→ Dataset excerpts
────────────────────

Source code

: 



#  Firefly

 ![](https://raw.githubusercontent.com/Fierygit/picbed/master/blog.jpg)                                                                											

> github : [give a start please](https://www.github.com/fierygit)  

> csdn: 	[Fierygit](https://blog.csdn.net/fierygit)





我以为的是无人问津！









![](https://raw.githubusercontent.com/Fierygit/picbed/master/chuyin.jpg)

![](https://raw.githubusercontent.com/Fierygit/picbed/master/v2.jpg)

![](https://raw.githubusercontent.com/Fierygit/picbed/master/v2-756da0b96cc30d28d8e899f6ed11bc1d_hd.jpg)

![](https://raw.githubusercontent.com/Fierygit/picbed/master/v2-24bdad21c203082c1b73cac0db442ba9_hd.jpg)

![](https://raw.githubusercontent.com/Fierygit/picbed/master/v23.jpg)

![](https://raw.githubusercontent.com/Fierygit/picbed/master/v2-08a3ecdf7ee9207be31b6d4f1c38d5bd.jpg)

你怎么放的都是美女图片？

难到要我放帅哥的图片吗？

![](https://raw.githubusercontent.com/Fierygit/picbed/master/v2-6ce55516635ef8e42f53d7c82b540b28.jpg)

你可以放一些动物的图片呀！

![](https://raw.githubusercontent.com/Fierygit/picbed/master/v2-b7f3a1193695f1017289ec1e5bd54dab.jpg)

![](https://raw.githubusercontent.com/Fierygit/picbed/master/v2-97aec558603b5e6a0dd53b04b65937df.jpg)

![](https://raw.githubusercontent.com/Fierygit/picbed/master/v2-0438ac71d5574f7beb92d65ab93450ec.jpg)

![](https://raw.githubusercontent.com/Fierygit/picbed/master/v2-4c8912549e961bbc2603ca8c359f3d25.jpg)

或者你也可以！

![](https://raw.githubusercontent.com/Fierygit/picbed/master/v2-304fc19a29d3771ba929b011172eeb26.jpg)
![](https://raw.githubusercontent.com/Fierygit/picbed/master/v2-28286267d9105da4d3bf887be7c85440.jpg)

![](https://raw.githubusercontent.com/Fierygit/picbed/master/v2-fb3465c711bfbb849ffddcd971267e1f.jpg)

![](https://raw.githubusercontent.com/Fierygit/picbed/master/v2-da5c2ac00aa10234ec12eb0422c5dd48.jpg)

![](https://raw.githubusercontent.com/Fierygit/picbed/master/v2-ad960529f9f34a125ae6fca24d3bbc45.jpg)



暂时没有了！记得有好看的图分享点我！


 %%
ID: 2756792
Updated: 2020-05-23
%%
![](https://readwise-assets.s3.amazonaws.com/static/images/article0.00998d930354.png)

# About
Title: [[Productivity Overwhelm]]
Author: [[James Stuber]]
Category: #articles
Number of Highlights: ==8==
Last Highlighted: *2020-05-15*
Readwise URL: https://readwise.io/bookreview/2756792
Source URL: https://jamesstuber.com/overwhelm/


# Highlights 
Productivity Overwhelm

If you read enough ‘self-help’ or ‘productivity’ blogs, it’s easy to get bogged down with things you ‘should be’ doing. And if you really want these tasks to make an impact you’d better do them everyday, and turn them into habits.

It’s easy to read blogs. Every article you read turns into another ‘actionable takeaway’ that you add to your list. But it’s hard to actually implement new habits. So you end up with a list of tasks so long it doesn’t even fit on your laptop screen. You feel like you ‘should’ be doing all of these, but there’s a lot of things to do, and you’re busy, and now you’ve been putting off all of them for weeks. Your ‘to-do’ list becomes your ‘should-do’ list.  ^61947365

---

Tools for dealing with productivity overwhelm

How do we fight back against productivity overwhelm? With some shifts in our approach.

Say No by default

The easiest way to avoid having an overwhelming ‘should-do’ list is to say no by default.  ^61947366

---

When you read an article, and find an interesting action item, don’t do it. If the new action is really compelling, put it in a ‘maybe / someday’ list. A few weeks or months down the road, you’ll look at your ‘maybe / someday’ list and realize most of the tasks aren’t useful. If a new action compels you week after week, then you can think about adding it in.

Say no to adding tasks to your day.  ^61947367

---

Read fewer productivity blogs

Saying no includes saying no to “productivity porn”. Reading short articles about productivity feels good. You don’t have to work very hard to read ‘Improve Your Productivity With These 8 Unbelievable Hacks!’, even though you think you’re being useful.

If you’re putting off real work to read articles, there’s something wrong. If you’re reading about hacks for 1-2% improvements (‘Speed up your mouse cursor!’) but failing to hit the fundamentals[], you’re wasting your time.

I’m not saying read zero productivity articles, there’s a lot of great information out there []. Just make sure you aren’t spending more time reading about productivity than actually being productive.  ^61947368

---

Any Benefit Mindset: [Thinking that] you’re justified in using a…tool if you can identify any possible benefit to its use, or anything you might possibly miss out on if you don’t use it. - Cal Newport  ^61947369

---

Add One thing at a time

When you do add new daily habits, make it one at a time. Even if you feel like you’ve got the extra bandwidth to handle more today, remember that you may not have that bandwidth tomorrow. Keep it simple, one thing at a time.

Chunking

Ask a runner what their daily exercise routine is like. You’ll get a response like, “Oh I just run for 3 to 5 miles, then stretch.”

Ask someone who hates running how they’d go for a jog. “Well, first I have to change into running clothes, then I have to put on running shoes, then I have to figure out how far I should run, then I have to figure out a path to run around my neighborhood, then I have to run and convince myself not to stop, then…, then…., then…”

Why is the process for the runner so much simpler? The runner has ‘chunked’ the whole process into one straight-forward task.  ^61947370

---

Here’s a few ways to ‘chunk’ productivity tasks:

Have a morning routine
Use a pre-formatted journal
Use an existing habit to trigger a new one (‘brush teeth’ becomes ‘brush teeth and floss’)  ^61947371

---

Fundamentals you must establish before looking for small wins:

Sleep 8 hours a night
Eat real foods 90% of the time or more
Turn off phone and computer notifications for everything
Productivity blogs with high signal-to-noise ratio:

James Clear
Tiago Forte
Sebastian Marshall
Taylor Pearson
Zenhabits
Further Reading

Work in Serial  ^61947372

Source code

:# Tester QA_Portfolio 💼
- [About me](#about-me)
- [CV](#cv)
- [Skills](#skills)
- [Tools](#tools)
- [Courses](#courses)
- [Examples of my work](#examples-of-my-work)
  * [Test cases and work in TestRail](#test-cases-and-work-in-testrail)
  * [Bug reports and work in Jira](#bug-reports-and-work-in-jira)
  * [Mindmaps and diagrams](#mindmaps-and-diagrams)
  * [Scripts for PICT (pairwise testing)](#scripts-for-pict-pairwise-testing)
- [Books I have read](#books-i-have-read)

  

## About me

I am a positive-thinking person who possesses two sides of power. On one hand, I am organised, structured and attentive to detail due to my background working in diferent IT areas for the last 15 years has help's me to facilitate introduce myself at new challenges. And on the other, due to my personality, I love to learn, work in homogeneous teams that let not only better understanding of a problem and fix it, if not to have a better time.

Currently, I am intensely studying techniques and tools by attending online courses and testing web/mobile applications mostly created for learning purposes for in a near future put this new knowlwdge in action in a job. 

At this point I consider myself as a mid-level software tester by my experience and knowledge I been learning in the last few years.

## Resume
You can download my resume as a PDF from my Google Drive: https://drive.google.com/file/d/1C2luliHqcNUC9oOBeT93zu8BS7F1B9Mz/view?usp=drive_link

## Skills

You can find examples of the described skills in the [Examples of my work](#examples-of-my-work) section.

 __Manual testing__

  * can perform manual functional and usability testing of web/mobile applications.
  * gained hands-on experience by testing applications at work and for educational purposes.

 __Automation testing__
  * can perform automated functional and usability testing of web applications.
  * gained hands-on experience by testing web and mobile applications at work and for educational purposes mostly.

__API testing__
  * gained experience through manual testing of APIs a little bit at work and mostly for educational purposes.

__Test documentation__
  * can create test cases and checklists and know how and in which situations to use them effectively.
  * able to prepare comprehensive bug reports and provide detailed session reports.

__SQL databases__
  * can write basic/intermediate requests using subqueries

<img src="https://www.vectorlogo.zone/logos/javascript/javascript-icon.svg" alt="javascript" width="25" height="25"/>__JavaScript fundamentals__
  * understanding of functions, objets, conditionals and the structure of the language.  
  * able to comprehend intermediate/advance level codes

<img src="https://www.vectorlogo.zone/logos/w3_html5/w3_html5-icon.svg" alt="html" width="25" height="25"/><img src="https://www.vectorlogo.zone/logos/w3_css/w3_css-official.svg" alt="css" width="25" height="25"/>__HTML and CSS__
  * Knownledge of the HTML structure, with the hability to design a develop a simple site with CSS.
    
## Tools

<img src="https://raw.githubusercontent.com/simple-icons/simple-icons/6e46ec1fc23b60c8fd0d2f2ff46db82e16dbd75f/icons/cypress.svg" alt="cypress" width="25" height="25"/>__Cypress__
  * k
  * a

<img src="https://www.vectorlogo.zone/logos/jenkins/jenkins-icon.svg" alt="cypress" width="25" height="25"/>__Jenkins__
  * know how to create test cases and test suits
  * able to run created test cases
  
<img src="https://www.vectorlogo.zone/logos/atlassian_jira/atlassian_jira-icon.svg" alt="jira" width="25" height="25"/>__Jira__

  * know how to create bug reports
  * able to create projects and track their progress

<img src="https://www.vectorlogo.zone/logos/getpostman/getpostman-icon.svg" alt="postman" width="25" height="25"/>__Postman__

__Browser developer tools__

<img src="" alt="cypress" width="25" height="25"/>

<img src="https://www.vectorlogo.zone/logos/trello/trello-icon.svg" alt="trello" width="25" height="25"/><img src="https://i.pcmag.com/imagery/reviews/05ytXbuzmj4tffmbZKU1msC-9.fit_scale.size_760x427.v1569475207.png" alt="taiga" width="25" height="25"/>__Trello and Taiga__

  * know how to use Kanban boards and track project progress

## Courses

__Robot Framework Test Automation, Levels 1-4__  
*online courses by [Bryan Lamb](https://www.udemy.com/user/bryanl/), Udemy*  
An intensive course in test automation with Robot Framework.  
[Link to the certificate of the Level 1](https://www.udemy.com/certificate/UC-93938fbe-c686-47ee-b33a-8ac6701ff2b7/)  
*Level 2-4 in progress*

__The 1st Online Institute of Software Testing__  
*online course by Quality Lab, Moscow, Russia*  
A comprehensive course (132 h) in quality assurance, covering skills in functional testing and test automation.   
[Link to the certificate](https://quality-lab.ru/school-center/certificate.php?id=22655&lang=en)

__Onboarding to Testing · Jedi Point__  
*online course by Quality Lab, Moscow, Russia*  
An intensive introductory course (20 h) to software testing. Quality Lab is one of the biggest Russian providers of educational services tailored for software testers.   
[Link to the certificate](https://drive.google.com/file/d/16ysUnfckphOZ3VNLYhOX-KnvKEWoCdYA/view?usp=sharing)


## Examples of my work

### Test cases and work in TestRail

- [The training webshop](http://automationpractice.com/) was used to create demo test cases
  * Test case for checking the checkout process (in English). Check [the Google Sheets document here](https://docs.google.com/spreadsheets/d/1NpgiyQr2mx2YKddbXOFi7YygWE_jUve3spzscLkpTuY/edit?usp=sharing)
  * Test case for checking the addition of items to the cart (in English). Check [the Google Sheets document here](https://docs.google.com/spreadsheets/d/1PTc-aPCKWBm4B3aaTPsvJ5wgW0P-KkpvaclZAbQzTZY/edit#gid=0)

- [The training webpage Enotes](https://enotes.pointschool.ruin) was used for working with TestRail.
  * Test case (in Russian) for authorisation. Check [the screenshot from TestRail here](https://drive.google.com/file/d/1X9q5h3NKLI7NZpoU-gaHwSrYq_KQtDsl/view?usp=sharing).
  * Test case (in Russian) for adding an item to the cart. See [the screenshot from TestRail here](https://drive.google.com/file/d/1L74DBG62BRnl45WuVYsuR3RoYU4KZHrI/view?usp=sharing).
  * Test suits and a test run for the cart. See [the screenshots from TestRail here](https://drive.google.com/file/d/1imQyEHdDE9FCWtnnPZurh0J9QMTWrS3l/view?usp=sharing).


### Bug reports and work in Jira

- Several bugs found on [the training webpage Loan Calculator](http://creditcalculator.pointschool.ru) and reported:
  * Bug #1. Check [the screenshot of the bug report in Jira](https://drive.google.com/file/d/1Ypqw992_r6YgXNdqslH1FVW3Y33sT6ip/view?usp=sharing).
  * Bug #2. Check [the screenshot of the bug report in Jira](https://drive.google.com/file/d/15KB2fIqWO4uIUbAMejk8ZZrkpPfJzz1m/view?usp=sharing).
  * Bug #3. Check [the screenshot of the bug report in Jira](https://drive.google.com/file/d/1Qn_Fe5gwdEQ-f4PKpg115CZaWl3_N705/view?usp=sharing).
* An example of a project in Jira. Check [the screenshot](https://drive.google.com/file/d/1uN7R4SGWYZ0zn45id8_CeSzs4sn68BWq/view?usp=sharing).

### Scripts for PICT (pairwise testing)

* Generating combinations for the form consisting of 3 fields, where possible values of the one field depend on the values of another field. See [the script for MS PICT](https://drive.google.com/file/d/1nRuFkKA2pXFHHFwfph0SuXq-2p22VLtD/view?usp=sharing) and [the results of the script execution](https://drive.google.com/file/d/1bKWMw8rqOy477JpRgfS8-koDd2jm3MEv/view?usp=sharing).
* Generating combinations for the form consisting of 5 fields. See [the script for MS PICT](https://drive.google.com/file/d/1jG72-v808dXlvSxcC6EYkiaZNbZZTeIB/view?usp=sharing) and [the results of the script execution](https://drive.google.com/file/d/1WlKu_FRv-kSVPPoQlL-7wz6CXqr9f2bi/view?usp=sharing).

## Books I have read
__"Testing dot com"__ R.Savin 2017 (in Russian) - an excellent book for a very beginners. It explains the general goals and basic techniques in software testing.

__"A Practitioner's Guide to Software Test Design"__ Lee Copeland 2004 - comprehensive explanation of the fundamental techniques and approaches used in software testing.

────────────────────

Transcribe exactly, and only, the lines from the one with "## Books I have read" through the last line of the data.

## Books I have read
__"Testing dot com"__ R.Savin 2017 (in Russian) - an excellent book for a very beginners. It explains the general goals and basic techniques in software testing.

__"A Practitioner's Guide to Software Test Design"__ Lee Copeland 2004 - comprehensive explanation of the fundamental techniques and approaches used in software testing.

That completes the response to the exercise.